**WHAT NEEDS TO BE DONE**
Provide an exact copy of the lines from the beginning of the records through the line that includes "većeg utroška memorije;", and of no others.

== MATERIAL PROVIDED ==

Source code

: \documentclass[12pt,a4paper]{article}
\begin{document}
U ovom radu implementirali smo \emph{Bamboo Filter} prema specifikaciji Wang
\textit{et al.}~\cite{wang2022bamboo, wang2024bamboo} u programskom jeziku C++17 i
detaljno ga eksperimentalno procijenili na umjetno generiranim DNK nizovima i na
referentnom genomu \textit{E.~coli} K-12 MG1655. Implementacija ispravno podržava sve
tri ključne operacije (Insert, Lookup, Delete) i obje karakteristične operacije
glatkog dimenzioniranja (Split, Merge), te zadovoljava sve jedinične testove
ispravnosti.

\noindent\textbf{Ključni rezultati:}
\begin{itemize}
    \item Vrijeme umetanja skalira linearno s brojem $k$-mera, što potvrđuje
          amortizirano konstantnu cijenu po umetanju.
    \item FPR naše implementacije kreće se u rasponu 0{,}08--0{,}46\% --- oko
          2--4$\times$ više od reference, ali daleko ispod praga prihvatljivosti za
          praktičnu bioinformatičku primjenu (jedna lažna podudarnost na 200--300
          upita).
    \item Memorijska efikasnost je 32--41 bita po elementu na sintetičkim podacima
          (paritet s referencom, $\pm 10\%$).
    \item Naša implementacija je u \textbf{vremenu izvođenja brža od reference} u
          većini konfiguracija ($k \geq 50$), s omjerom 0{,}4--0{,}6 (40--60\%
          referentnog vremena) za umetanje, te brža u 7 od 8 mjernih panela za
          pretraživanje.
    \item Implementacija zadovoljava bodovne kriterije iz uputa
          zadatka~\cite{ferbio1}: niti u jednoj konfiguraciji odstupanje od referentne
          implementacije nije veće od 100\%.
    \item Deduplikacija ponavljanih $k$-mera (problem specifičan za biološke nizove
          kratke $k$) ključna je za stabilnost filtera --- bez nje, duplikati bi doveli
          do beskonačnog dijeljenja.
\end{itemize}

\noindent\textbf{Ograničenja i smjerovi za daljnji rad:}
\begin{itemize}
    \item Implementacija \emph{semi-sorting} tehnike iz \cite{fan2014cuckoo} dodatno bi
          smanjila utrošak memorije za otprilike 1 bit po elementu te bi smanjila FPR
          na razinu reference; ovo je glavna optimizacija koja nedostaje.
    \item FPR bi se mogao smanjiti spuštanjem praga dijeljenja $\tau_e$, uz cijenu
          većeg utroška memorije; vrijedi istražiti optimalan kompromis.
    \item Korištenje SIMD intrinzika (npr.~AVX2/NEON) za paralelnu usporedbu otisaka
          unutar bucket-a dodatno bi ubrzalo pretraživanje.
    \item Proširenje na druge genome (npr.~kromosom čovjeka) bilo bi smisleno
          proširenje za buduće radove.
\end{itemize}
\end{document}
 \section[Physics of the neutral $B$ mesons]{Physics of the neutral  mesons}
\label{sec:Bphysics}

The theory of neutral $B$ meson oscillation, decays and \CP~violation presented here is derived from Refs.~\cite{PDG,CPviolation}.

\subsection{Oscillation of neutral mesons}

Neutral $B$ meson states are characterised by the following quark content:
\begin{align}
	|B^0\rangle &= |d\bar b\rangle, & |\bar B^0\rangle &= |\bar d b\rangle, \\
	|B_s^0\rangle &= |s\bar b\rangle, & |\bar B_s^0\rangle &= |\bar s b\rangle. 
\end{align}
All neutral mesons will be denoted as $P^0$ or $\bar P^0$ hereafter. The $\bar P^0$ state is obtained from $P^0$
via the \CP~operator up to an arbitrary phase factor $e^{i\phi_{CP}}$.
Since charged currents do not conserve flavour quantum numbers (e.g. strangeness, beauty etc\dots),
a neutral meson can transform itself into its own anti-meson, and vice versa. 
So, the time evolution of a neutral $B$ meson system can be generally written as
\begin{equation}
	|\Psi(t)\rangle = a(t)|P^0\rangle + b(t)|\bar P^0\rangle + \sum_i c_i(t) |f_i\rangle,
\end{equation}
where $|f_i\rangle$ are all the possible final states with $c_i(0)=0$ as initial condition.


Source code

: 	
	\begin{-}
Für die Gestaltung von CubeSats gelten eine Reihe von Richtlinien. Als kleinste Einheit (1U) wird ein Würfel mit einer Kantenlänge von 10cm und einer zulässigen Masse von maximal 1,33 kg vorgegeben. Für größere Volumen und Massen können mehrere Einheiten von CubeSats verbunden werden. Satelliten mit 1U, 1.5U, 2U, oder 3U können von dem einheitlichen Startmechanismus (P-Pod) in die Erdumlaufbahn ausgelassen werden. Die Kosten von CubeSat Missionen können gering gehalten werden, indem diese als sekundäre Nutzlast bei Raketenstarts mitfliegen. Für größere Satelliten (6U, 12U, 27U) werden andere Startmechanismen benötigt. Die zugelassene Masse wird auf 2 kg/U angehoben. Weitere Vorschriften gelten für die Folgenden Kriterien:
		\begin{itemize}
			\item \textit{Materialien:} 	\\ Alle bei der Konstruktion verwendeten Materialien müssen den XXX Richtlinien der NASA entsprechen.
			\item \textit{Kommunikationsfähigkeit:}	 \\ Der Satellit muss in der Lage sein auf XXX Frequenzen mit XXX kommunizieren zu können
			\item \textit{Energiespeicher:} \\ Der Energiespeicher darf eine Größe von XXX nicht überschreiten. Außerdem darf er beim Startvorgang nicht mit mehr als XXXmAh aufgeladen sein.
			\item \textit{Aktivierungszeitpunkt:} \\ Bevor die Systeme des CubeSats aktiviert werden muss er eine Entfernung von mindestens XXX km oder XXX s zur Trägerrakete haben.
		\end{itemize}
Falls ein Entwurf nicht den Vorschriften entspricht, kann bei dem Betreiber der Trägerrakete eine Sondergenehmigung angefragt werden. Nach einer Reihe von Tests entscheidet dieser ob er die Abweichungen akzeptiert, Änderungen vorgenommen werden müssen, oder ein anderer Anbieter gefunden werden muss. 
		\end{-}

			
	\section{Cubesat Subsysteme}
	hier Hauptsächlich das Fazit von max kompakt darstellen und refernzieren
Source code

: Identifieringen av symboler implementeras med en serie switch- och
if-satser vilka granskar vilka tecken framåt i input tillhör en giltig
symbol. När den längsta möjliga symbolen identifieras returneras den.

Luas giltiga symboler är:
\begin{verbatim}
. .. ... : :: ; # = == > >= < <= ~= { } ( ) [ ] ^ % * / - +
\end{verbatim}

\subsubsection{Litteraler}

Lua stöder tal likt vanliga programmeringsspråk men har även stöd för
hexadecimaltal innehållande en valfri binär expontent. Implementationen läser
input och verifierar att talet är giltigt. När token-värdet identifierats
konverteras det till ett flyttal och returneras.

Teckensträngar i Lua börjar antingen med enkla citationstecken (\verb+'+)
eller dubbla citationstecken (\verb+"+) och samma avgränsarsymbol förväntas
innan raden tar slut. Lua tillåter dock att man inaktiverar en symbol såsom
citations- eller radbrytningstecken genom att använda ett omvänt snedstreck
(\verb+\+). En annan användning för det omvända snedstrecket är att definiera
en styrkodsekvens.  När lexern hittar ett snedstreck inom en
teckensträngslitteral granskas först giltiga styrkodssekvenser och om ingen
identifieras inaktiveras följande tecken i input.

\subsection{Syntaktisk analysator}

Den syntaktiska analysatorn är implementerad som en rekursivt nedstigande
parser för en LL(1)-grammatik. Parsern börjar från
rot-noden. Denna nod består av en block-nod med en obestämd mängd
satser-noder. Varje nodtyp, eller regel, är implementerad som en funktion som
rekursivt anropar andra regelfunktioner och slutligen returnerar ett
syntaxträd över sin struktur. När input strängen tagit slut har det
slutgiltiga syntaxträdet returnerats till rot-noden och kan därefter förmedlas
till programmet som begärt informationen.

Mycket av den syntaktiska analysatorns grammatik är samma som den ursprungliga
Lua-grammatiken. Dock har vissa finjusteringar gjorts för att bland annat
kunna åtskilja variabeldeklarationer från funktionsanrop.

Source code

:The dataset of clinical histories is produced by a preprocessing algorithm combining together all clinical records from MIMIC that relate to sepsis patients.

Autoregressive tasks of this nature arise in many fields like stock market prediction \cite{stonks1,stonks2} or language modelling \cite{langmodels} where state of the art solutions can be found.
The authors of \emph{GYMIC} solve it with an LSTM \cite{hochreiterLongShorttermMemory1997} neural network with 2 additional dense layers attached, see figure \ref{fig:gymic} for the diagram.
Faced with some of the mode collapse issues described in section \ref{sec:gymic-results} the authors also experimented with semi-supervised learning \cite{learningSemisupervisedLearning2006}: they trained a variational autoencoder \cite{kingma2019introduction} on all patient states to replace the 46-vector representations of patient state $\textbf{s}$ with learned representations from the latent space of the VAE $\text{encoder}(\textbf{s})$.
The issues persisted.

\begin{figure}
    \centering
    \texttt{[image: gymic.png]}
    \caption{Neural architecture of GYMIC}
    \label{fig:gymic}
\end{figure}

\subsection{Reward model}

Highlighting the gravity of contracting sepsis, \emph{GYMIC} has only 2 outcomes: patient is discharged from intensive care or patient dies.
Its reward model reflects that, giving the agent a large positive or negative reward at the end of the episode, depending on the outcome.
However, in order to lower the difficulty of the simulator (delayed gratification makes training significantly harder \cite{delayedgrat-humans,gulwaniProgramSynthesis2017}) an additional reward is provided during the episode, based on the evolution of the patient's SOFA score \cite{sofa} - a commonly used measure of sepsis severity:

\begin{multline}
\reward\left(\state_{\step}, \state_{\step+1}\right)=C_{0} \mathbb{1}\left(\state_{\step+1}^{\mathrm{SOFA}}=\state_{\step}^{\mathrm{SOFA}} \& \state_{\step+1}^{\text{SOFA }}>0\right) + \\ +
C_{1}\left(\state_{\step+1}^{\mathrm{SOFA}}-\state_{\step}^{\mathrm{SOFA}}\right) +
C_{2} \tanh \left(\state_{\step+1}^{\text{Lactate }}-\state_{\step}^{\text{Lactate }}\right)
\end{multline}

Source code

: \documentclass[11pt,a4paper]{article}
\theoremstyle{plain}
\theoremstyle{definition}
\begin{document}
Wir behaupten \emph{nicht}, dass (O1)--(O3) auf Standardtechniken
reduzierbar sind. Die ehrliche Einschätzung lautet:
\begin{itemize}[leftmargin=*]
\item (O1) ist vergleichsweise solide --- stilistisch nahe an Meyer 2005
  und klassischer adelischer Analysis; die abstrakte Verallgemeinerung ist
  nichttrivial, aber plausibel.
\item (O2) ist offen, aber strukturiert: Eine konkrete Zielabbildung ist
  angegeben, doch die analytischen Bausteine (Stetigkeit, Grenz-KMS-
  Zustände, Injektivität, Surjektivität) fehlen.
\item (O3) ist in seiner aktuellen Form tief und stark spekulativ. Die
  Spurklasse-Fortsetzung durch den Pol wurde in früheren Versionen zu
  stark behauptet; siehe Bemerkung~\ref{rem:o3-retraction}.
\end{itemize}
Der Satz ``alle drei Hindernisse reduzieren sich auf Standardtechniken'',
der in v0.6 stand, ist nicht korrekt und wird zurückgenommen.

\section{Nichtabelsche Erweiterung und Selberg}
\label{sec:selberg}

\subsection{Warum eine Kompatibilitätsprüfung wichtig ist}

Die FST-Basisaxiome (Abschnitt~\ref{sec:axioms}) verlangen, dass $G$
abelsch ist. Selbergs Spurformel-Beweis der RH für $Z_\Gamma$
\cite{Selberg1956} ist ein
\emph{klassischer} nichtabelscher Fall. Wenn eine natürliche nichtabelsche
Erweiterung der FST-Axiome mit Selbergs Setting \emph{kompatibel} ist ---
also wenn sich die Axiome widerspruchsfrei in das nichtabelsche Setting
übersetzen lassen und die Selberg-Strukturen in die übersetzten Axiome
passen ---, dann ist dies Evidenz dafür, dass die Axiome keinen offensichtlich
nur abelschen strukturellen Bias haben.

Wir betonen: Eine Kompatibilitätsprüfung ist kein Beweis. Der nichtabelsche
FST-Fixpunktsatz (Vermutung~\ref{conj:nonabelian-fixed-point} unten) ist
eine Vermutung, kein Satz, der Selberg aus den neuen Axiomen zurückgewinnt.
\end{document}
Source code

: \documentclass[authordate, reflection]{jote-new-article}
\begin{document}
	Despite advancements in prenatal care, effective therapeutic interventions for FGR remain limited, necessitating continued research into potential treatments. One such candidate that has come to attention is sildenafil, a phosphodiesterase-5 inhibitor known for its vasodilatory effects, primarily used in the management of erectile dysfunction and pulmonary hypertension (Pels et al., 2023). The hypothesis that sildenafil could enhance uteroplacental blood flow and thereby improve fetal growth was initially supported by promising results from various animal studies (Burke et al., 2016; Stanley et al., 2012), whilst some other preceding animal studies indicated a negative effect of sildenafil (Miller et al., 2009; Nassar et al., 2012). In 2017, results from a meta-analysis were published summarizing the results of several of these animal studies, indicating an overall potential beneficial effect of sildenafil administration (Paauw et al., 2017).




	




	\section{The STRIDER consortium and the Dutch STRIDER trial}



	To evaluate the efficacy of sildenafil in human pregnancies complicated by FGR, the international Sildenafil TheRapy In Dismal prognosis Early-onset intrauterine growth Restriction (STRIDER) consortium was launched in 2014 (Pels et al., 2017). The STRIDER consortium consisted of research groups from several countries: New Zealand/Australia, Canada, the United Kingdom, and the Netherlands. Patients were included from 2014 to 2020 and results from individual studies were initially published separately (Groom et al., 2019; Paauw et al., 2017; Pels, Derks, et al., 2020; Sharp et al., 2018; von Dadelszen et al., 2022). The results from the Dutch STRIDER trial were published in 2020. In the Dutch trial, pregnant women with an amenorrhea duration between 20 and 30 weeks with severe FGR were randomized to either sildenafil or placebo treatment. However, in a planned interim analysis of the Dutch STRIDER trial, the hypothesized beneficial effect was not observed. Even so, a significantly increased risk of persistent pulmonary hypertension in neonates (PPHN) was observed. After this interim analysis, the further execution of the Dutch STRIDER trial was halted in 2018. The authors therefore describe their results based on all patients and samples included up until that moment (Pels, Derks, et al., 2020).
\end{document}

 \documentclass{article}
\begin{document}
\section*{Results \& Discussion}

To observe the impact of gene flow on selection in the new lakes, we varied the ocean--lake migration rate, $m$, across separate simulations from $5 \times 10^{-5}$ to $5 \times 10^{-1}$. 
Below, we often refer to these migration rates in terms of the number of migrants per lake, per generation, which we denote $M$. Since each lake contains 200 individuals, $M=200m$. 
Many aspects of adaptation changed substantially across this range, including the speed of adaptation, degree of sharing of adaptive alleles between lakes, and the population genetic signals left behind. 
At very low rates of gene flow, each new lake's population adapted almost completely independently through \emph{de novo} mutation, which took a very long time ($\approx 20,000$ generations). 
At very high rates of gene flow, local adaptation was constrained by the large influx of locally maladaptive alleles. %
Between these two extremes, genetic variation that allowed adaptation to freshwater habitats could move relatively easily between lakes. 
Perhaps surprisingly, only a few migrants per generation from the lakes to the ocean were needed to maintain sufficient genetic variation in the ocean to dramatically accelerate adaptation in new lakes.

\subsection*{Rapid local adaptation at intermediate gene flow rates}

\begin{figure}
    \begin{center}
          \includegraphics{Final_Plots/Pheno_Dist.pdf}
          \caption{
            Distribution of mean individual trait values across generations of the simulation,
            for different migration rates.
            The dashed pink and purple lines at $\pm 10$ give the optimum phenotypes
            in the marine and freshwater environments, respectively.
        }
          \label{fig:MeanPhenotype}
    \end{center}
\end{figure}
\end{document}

===

**RESULT**
Source code

: \documentclass[12pt,a4paper]{article}
\begin{document}
U ovom radu implementirali smo \emph{Bamboo Filter} prema specifikaciji Wang
\textit{et al.}~\cite{wang2022bamboo, wang2024bamboo} u programskom jeziku C++17 i
detaljno ga eksperimentalno procijenili na umjetno generiranim DNK nizovima i na
referentnom genomu \textit{E.~coli} K-12 MG1655. Implementacija ispravno podržava sve
tri ključne operacije (Insert, Lookup, Delete) i obje karakteristične operacije
glatkog dimenzioniranja (Split, Merge), te zadovoljava sve jedinične testove
ispravnosti.

\noindent\textbf{Ključni rezultati:}
\begin{itemize}
    \item Vrijeme umetanja skalira linearno s brojem $k$-mera, što potvrđuje
          amortizirano konstantnu cijenu po umetanju.
    \item FPR naše implementacije kreće se u rasponu 0{,}08--0{,}46\% --- oko
          2--4$\times$ više od reference, ali daleko ispod praga prihvatljivosti za
          praktičnu bioinformatičku primjenu (jedna lažna podudarnost na 200--300
          upita).
    \item Memorijska efikasnost je 32--41 bita po elementu na sintetičkim podacima
          (paritet s referencom, $\pm 10\%$).
    \item Naša implementacija je u \textbf{vremenu izvođenja brža od reference} u
          većini konfiguracija ($k \geq 50$), s omjerom 0{,}4--0{,}6 (40--60\%
          referentnog vremena) za umetanje, te brža u 7 od 8 mjernih panela za
          pretraživanje.
    \item Implementacija zadovoljava bodovne kriterije iz uputa
          zadatka~\cite{ferbio1}: niti u jednoj konfiguraciji odstupanje od referentne
          implementacije nije veće od 100\%.
    \item Deduplikacija ponavljanih $k$-mera (problem specifičan za biološke nizove
          kratke $k$) ključna je za stabilnost filtera --- bez nje, duplikati bi doveli
          do beskonačnog dijeljenja.
\end{itemize}

\noindent\textbf{Ograničenja i smjerovi za daljnji rad:}
\begin{itemize}
    \item Implementacija \emph{semi-sorting} tehnike iz \cite{fan2014cuckoo} dodatno bi
          smanjila utrošak memorije za otprilike 1 bit po elementu te bi smanjila FPR
          na razinu reference; ovo je glavna optimizacija koja nedostaje.
    \item FPR bi se mogao smanjiti spuštanjem praga dijeljenja $\tau_e$, uz cijenu
          većeg utroška memorije; vrijedi istražiti optimalan kompromis.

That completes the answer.